Rome Rankin

Biographical details
- Born: August 11, 1900
- Died: June 1981 (aged 80)
- Alma mater: Kentucky (Ph.D., 1947)

Coaching career (HC unless noted)

Football
- 1935–1942: Eastern Kentucky
- 1945–1946: Eastern Kentucky
- 1947: Maine (assistant)

Basketball
- 1935–1943: Eastern Kentucky
- 1943–1944: Kentucky (assistant)
- 1944–1946: Eastern Kentucky
- 1949–1954: Maine

Administrative career (AD unless noted)
- 1951–1966: Maine

Head coaching record
- Overall: 56–24–6 (football) 173–106 (basketball)

= Rome Rankin =

American football and basketball coach (1900–1981)

Rome Rankin (August 11, 1900 – June 1981) was an American football and basketball coach.

==Eastern Kentucky University==
He served as the head football coach at Eastern Kentucky University from 1935 to 1942 and from 1945 to 1946. He was also the school's head men's basketball coach from 1935 to 1943 and from 1944 to 1946.

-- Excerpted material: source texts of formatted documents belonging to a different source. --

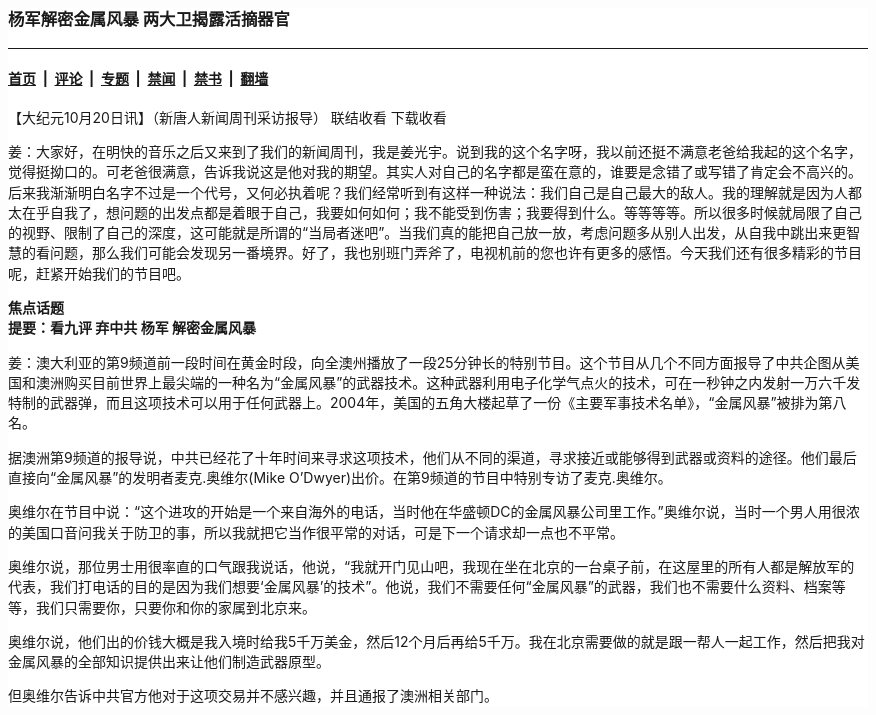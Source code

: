 ### 杨军解密金属风暴 两大卫揭露活摘器官

---

#### [首页](../../../..?n1493251) &nbsp;|&nbsp; [评论](../../../../../epoch-comment?n1493251) &nbsp;|&nbsp; [专题](../../../../../epoch-special?n1493251) &nbsp;|&nbsp; [禁闻](../../../../../epoch-news?n1493251) &nbsp;|&nbsp; [禁书](../../../../../books?n1493251) &nbsp;|&nbsp; [翻墙](https://github.com/gfw-breaker/nogfw/blob/master/README.md?n1493251)


<div class="post_content" id="artbody" itemprop="articleBody">
 
 <p>
  【大纪元10月20日讯】（新唐人新闻周刊采访报导）
  <ok href="http://www.ntdtv.com/xtr/clips/WeeklyNews/TVM-0031.ram">
   联结收看
  </ok>
  <ok href="http://media.ntdtv.com/WeeklyNews/TVM-0031.rm">
   下载收看
  </ok>
 </p>
 <p>
  姜：大家好，在明快的音乐之后又来到了我们的新闻周刊，我是姜光宇。说到我的这个名字呀，我以前还挺不满意老爸给我起的这个名字，觉得挺拗口的。可老爸很满意，告诉我说这是他对我的期望。其实人对自己的名字都是蛮在意的，谁要是念错了或写错了肯定会不高兴的。后来我渐渐明白名字不过是一个代号，又何必执着呢？我们经常听到有这样一种说法：我们自己是自己最大的敌人。我的理解就是因为人都太在乎自我了，想问题的出发点都是着眼于自己，我要如何如何；我不能受到伤害；我要得到什么。等等等等。所以很多时候就局限了自己的视野、限制了自己的深度，这可能就是所谓的“当局者迷吧”。当我们真的能把自己放一放，考虑问题多从别人出发，从自我中跳出来更智慧的看问题，那么我们可能会发现另一番境界。好了，我也别班门弄斧了，电视机前的您也许有更多的感悟。今天我们还有很多精彩的节目呢，赶紧开始我们的节目吧。
 </p>
 <p>
  <b>
   焦点话题
  </b>
  <br/>
  <b>
   提要：看九评 弃中共
   <ok href="https://www.epochtimes.com/gb/tag/%E6%9D%A8%E5%86%9B.html">
    杨军
   </ok>
   解密金属风暴
  </b>
 </p>
 <p>
  姜：澳大利亚的第9频道前一段时间在黄金时段，向全澳州播放了一段25分钟长的特别节目。这个节目从几个不同方面报导了中共企图从美国和澳洲购买目前世界上最尖端的一种名为“金属风暴”的武器技术。这种武器利用电子化学气点火的技术，可在一秒钟之内发射一万六千发特制的武器弹，而且这项技术可以用于任何武器上。2004年，美国的五角大楼起草了一份《主要军事技术名单》，“金属风暴”被排为第八名。
 </p>
 <p>
  据澳洲第9频道的报导说，中共已经花了十年时间来寻求这项技术，他们从不同的渠道，寻求接近或能够得到武器或资料的途径。他们最后直接向“金属风暴”的发明者麦克.奥维尔(Mike O’Dwyer)出价。在第9频道的节目中特别专访了麦克.奥维尔。
 </p>
 <p>
  奥维尔在节目中说：“这个进攻的开始是一个来自海外的电话，当时他在华盛顿DC的金属风暴公司里工作。”奥维尔说，当时一个男人用很浓的美国口音问我关于防卫的事，所以我就把它当作很平常的对话，可是下一个请求却一点也不平常。
 </p>
 <p>
  奥维尔说，那位男士用很率直的口气跟我说话，他说，“我就开门见山吧，我现在坐在北京的一台桌子前，在这屋里的所有人都是解放军的代表，我们打电话的目的是因为我们想要‘金属风暴’的技术”。他说，我们不需要任何“金属风暴”的武器，我们也不需要什么资料、档案等等，我们只需要你，只要你和你的家属到北京来。
 </p>
 <p>
  奥维尔说，他们出的价钱大概是我入境时给我5千万美金，然后12个月后再给5千万。我在北京需要做的就是跟一帮人一起工作，然后把我对金属风暴的全部知识提供出来让他们制造武器原型。
 </p>
 <p>
  但奥维尔告诉中共官方他对于这项交易并不感兴趣，并且通报了澳洲相关部门。
 </p>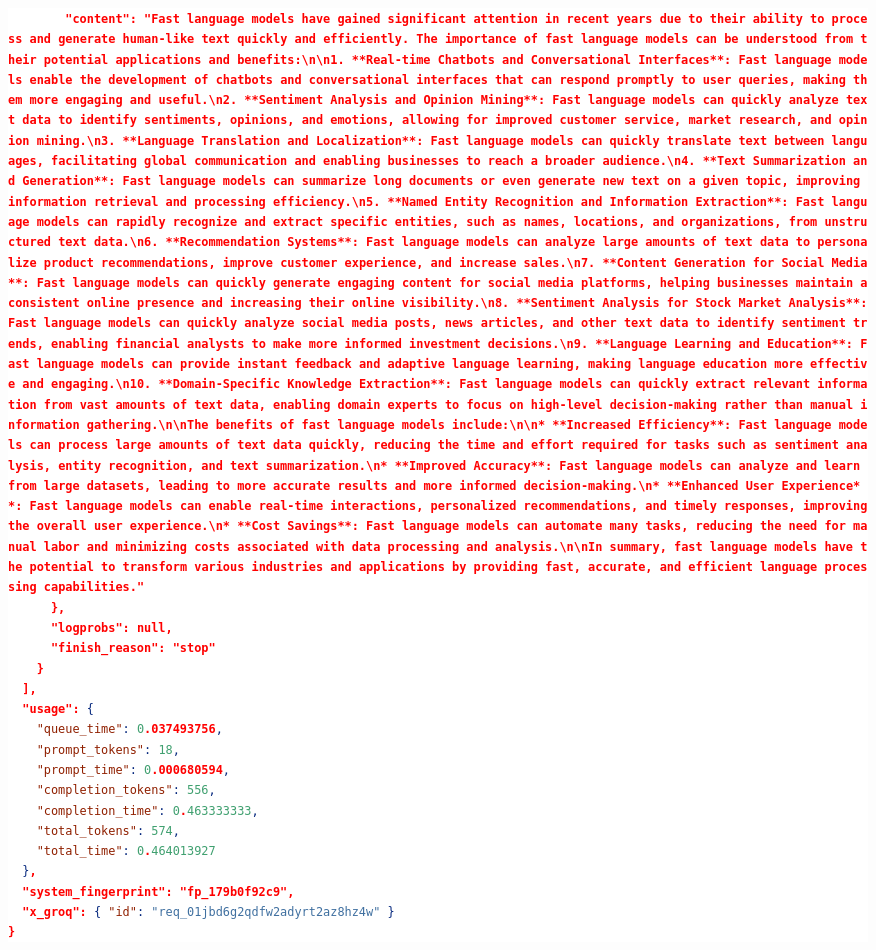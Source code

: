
 ```json
        "content": "Fast language models have gained significant attention in recent years due to their ability to process and generate human-like text quickly and efficiently. The importance of fast language models can be understood from their potential applications and benefits:\n\n1. **Real-time Chatbots and Conversational Interfaces**: Fast language models enable the development of chatbots and conversational interfaces that can respond promptly to user queries, making them more engaging and useful.\n2. **Sentiment Analysis and Opinion Mining**: Fast language models can quickly analyze text data to identify sentiments, opinions, and emotions, allowing for improved customer service, market research, and opinion mining.\n3. **Language Translation and Localization**: Fast language models can quickly translate text between languages, facilitating global communication and enabling businesses to reach a broader audience.\n4. **Text Summarization and Generation**: Fast language models can summarize long documents or even generate new text on a given topic, improving information retrieval and processing efficiency.\n5. **Named Entity Recognition and Information Extraction**: Fast language models can rapidly recognize and extract specific entities, such as names, locations, and organizations, from unstructured text data.\n6. **Recommendation Systems**: Fast language models can analyze large amounts of text data to personalize product recommendations, improve customer experience, and increase sales.\n7. **Content Generation for Social Media**: Fast language models can quickly generate engaging content for social media platforms, helping businesses maintain a consistent online presence and increasing their online visibility.\n8. **Sentiment Analysis for Stock Market Analysis**: Fast language models can quickly analyze social media posts, news articles, and other text data to identify sentiment trends, enabling financial analysts to make more informed investment decisions.\n9. **Language Learning and Education**: Fast language models can provide instant feedback and adaptive language learning, making language education more effective and engaging.\n10. **Domain-Specific Knowledge Extraction**: Fast language models can quickly extract relevant information from vast amounts of text data, enabling domain experts to focus on high-level decision-making rather than manual information gathering.\n\nThe benefits of fast language models include:\n\n* **Increased Efficiency**: Fast language models can process large amounts of text data quickly, reducing the time and effort required for tasks such as sentiment analysis, entity recognition, and text summarization.\n* **Improved Accuracy**: Fast language models can analyze and learn from large datasets, leading to more accurate results and more informed decision-making.\n* **Enhanced User Experience**: Fast language models can enable real-time interactions, personalized recommendations, and timely responses, improving the overall user experience.\n* **Cost Savings**: Fast language models can automate many tasks, reducing the need for manual labor and minimizing costs associated with data processing and analysis.\n\nIn summary, fast language models have the potential to transform various industries and applications by providing fast, accurate, and efficient language processing capabilities."
      },
      "logprobs": null,
      "finish_reason": "stop"
    }
  ],
  "usage": {
    "queue_time": 0.037493756,
    "prompt_tokens": 18,
    "prompt_time": 0.000680594,
    "completion_tokens": 556,
    "completion_time": 0.463333333,
    "total_tokens": 574,
    "total_time": 0.464013927
  },
  "system_fingerprint": "fp_179b0f92c9",
  "x_groq": { "id": "req_01jbd6g2qdfw2adyrt2az8hz4w" }
}
```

==University of Kentucky==
While Eastern Kentucky University put their athletic program on hiatus during World War II, Rankin served as an assistant to basketball coach Adolph Rupp at the University of Kentucky for one season (1943–1944).

==University of Maine==
He served as the head basketball coach at the University of Maine from 1949 to 1954. He selected several future Maine Hall of Famers, including Jack Butterfield and Harold Westerman. He also served as an assistant football coach during his early tenure.